TASK DIRECTIONS:
Send each entry back exactly as given, pictures excluded.

PROVIDED ENTRIES:
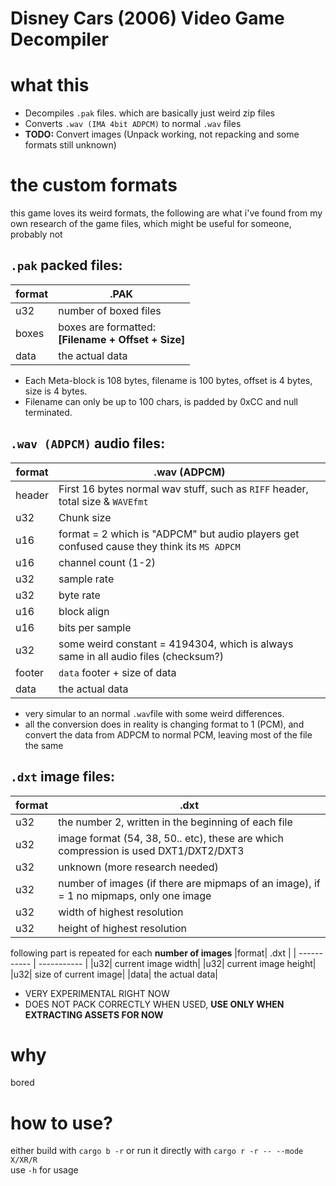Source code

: # Disney Cars (2006) Video Game Decompiler

# what this
- Decompiles `.pak` files. which are basically just weird zip files
- Converts `.wav (IMA 4bit ADPCM)` to normal `.wav` files  
- **TODO:** Convert images (Unpack working, not repacking and some formats still unknown)

# the custom formats
this game loves its weird formats, the following are what i've found from my own research of the game files, which might be useful for someone, probably  not

## `.pak` packed files: 
|format| **.PAK** |
| ----------- | ----------- |
| u32 | number of boxed files |
| boxes | boxes are formatted: <br> **[Filename + Offset + Size]** |
| data | the actual data |

- Each Meta-block is 108 bytes, filename is 100 bytes, offset is 4 bytes, size is 4 bytes.
- Filename can only be up to 100 chars, is padded by 0xCC and null terminated.  

## `.wav (ADPCM)` audio files:
|format| .wav (ADPCM) |
| ----------- | ----------- |
|header| First 16 bytes normal wav stuff, such as `RIFF` header, total size & `WAVEfmt `|
|u32| Chunk size|
|u16| format = 2 which is "ADPCM" but audio players get confused cause they think its `MS ADPCM` |
|u16| channel count (1-2)|
|u32| sample rate|
|u32| byte rate |
|u16| block align|
|u16| bits per sample |
|u32| some weird constant = 4194304, which is always same in all audio files (checksum?) |
|footer| `data` footer + size of data |
|data| the actual data |

- very simular to an normal `.wav`file with some weird differences.
- all the conversion does in reality is changing format to 1 (PCM), and convert the data from ADPCM to normal PCM, leaving most of the file the same


## `.dxt` image files:
|format| .dxt |
| ----------- | ----------- |
|u32| the number 2, written in the beginning of each file |
|u32| image format (54, 38, 50.. etc), these are which compression is used DXT1/DXT2/DXT3 |
|u32| unknown (more research needed) |
|u32| number of images (if there are mipmaps of an image), if = 1 no mipmaps, only one image|
|u32| width of highest resolution |
|u32| height of highest resolution |

following part is repeated for each **number of images**
|format| .dxt |
| ----------- | ----------- |
|u32| current image width|
|u32| current image height|
|u32| size of current image|
|data| the actual data|  
- VERY EXPERIMENTAL RIGHT NOW
- DOES NOT PACK CORRECTLY WHEN USED, **USE ONLY WHEN EXTRACTING ASSETS FOR NOW**  
  

# why  
bored

# how to use?
either build with `cargo b -r` or run it directly with `cargo r -r -- --mode X/XR/R`  
use `-h` for usage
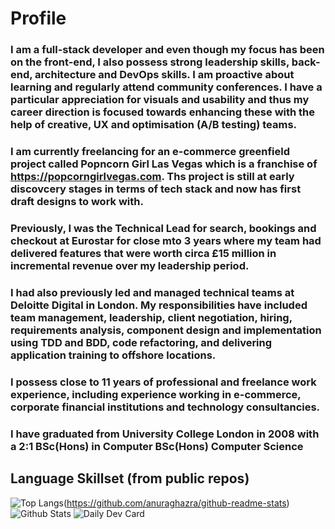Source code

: # Profile
### I am a full-stack developer and even though my focus has been on the front-end, I also possess strong leadership skills, back-end, architecture and DevOps skills. I am proactive about learning and regularly attend community conferences. I have a particular appreciation for visuals and usability and thus my career direction is focused towards enhancing these with the help of creative, UX and optimisation (A/B testing) teams.

### I am currently freelancing for an e-commerce greenfield project called Popncorn Girl Las Vegas which is a franchise of https://popcorngirlvegas.com. Ths project is still at early discovcery stages in terms of tech stack and now has first draft designs to work with.

### Previously, I was the Technical Lead for search, bookings and checkout at Eurostar for close mto 3 years where my team had delivered features that were worth circa £15 million in incremental revenue over my leadership period.

### I had also previously led and managed technical teams at Deloitte Digital in London. My responsibilities have included team management, leadership, client negotiation, hiring, requirements analysis, component design and implementation using TDD and BDD, code refactoring, and delivering application training to offshore locations.

### I possess close to 11 years of professional and freelance work experience, including experience working in e-commerce, corporate financial institutions and technology consultancies.

### I have graduated from University College London in 2008 with a 2:1 BSc(Hons) in Computer BSc(Hons) Computer Science

## Language Skillset (from public repos)

![Top Langs](https://github-readme-stats.vercel.app/api?username=malliapi)(https://github.com/anuraghazra/github-readme-stats)
![Github Stats](https://github.com/malliapi/github-stats-generator/blob/master/generated/overview.svg)
![Daily Dev Card](<img src="devcard.svg" alt="devcards" width="100"/>)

WRITTEN RESPONSE:
Source code

: # Disney Cars (2006) Video Game Decompiler

# what this
- Decompiles `.pak` files. which are basically just weird zip files
- Converts `.wav (IMA 4bit ADPCM)` to normal `.wav` files  
- **TODO:** Convert images (Unpack working, not repacking and some formats still unknown)

# the custom formats
this game loves its weird formats, the following are what i've found from my own research of the game files, which might be useful for someone, probably  not

## `.pak` packed files: 
|format| **.PAK** |
| ----------- | ----------- |
| u32 | number of boxed files |
| boxes | boxes are formatted: <br> **[Filename + Offset + Size]** |
| data | the actual data |

- Each Meta-block is 108 bytes, filename is 100 bytes, offset is 4 bytes, size is 4 bytes.
- Filename can only be up to 100 chars, is padded by 0xCC and null terminated.  

## `.wav (ADPCM)` audio files:
|format| .wav (ADPCM) |
| ----------- | ----------- |
|header| First 16 bytes normal wav stuff, such as `RIFF` header, total size & `WAVEfmt `|
|u32| Chunk size|
|u16| format = 2 which is "ADPCM" but audio players get confused cause they think its `MS ADPCM` |
|u16| channel count (1-2)|
|u32| sample rate|
|u32| byte rate |
|u16| block align|
|u16| bits per sample |
|u32| some weird constant = 4194304, which is always same in all audio files (checksum?) |
|footer| `data` footer + size of data |
|data| the actual data |

- very simular to an normal `.wav`file with some weird differences.
- all the conversion does in reality is changing format to 1 (PCM), and convert the data from ADPCM to normal PCM, leaving most of the file the same


## `.dxt` image files:
|format| .dxt |
| ----------- | ----------- |
|u32| the number 2, written in the beginning of each file |
|u32| image format (54, 38, 50.. etc), these are which compression is used DXT1/DXT2/DXT3 |
|u32| unknown (more research needed) |
|u32| number of images (if there are mipmaps of an image), if = 1 no mipmaps, only one image|
|u32| width of highest resolution |
|u32| height of highest resolution |

following part is repeated for each **number of images**
|format| .dxt |
| ----------- | ----------- |
|u32| current image width|
|u32| current image height|
|u32| size of current image|
|data| the actual data|  
- VERY EXPERIMENTAL RIGHT NOW
- DOES NOT PACK CORRECTLY WHEN USED, **USE ONLY WHEN EXTRACTING ASSETS FOR NOW**  
  

# why  
bored

# how to use?
either build with `cargo b -r` or run it directly with `cargo r -r -- --mode X/XR/R`  
use `-h` for usage
Source code

: # Profile
### I am a full-stack developer and even though my focus has been on the front-end, I also possess strong leadership skills, back-end, architecture and DevOps skills. I am proactive about learning and regularly attend community conferences. I have a particular appreciation for visuals and usability and thus my career direction is focused towards enhancing these with the help of creative, UX and optimisation (A/B testing) teams.

### I am currently freelancing for an e-commerce greenfield project called Popncorn Girl Las Vegas which is a franchise of https://popcorngirlvegas.com. Ths project is still at early discovcery stages in terms of tech stack and now has first draft designs to work with.

### Previously, I was the Technical Lead for search, bookings and checkout at Eurostar for close mto 3 years where my team had delivered features that were worth circa £15 million in incremental revenue over my leadership period.

### I had also previously led and managed technical teams at Deloitte Digital in London. My responsibilities have included team management, leadership, client negotiation, hiring, requirements analysis, component design and implementation using TDD and BDD, code refactoring, and delivering application training to offshore locations.

### I possess close to 11 years of professional and freelance work experience, including experience working in e-commerce, corporate financial institutions and technology consultancies.

### I have graduated from University College London in 2008 with a 2:1 BSc(Hons) in Computer BSc(Hons) Computer Science

## Language Skillset (from public repos)

![Top Langs](https://github-readme-stats.vercel.app/api?username=malliapi)(https://github.com/anuraghazra/github-readme-stats)
![Github Stats](https://github.com/malliapi/github-stats-generator/blob/master/generated/overview.svg)
![Daily Dev Card](<img src="devcard.svg" alt="devcards" width="100"/>)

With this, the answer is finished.